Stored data
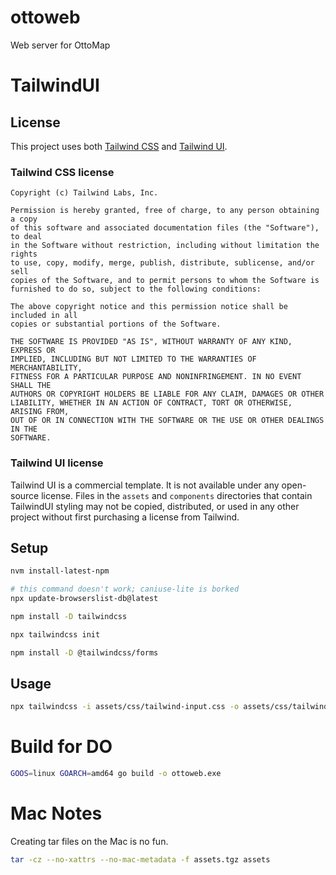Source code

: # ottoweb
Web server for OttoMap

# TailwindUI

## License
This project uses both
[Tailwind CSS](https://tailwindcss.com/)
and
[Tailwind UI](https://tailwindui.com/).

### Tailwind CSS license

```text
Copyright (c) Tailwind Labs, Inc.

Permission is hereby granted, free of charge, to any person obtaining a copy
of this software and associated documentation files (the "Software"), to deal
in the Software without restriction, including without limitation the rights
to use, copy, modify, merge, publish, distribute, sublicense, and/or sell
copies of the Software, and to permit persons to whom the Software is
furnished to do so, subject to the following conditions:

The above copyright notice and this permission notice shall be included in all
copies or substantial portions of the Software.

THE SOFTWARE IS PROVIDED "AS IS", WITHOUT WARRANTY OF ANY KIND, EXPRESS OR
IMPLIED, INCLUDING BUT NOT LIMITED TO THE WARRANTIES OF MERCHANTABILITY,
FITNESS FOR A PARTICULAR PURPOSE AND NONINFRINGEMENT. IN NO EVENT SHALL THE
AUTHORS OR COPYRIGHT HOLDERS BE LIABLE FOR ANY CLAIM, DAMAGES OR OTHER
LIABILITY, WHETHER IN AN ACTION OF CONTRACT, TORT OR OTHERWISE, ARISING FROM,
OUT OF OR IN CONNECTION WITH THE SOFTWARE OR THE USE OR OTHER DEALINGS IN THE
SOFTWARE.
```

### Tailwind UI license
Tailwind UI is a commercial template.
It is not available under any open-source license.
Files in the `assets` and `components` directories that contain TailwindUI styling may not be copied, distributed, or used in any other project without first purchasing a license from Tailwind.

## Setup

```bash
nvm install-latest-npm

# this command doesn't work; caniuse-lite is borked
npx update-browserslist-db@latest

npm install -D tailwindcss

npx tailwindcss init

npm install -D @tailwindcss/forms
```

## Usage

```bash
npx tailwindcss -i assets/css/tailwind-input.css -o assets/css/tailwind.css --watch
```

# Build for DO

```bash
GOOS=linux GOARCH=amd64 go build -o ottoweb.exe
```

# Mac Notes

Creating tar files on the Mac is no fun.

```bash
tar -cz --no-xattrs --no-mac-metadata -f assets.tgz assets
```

...

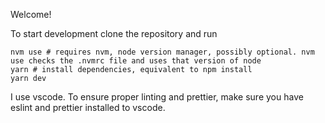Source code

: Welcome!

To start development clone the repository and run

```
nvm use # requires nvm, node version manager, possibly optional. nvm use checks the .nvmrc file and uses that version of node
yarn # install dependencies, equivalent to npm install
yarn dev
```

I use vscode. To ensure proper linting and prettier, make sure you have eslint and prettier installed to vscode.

* * *

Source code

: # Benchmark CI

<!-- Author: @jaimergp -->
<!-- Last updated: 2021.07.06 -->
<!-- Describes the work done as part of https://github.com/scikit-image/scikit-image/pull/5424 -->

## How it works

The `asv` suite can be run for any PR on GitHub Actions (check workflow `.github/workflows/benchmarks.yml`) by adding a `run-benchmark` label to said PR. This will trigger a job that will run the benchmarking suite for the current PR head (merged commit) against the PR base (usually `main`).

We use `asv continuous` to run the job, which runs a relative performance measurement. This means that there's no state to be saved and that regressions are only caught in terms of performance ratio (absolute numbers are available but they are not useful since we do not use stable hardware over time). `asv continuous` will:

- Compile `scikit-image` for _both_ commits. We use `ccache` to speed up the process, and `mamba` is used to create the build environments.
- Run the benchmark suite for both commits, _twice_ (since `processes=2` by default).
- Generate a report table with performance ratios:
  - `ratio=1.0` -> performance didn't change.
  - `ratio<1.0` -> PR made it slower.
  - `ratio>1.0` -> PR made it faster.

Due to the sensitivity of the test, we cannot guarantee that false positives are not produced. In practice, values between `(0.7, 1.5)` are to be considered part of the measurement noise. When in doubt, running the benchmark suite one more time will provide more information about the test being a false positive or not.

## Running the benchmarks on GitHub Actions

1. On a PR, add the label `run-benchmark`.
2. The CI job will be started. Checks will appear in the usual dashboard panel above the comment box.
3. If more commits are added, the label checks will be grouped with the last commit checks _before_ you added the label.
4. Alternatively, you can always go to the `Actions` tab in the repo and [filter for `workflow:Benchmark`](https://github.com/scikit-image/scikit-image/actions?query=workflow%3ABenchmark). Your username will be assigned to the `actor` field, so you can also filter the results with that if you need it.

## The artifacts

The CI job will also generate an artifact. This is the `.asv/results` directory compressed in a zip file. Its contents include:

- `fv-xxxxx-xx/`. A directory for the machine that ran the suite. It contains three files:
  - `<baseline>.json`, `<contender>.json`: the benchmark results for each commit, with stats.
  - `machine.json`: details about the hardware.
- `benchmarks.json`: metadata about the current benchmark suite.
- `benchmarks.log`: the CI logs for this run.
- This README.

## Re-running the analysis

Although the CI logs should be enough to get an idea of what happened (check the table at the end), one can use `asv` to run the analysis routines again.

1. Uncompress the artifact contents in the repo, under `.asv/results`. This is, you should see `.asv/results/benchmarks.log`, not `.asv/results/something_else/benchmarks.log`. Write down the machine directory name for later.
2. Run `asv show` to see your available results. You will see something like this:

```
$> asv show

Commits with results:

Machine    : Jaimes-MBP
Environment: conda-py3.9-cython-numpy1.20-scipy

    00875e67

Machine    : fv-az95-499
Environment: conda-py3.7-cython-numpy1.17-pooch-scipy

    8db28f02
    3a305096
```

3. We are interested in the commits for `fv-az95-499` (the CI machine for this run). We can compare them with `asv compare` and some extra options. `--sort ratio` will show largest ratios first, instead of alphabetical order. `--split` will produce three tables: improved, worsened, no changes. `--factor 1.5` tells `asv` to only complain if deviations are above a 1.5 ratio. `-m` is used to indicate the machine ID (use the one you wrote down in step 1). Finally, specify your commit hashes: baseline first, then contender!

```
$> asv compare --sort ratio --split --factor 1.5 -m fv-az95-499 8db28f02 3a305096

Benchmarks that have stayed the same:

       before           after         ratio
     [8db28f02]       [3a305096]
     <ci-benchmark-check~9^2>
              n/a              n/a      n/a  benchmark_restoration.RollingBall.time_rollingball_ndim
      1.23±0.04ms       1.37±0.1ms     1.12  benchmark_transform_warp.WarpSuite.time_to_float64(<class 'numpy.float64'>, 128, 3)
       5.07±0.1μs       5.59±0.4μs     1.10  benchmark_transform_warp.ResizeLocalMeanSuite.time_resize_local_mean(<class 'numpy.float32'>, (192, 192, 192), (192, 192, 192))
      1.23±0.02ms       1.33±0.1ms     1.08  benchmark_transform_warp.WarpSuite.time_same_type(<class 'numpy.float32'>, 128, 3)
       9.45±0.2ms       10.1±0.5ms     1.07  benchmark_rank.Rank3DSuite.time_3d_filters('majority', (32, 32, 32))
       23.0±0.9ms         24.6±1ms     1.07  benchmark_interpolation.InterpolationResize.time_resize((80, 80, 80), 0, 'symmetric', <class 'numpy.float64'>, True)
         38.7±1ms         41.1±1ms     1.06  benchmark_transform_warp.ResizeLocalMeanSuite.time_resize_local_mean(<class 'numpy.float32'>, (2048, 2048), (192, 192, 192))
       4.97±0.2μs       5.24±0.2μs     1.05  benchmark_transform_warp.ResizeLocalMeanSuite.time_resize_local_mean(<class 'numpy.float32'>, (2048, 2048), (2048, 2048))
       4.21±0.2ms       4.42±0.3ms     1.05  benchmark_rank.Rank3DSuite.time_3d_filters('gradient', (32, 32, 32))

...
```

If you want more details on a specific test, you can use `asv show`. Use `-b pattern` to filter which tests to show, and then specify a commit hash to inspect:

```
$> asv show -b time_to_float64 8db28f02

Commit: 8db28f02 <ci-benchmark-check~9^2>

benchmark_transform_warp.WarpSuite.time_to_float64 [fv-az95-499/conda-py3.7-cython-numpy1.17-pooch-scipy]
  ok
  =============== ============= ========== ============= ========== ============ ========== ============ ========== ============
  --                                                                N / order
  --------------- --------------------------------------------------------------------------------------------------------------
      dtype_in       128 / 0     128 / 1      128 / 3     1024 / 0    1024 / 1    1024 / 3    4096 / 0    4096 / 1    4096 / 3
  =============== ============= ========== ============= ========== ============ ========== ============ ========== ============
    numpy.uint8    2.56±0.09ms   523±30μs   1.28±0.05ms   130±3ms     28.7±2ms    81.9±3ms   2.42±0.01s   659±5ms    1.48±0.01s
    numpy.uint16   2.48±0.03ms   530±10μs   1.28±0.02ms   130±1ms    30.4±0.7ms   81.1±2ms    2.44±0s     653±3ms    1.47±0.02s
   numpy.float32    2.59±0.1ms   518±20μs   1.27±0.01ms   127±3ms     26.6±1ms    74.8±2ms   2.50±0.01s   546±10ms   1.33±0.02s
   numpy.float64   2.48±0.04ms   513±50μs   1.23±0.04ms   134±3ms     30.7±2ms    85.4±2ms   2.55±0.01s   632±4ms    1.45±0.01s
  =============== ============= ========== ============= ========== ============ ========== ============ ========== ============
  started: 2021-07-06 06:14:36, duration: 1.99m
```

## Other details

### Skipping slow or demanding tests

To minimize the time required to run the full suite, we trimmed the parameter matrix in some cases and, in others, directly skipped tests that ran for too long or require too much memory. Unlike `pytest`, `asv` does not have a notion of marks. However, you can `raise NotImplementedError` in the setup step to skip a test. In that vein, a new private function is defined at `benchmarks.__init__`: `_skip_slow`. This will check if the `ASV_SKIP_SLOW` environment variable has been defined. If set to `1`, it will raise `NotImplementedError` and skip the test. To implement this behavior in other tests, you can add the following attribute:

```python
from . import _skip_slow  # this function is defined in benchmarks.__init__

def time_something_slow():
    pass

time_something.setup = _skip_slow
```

## REQUIRED WORK
How many of the lines above contain the word "split"? Give the number alone.

## ANSWER FOR THE TASK
2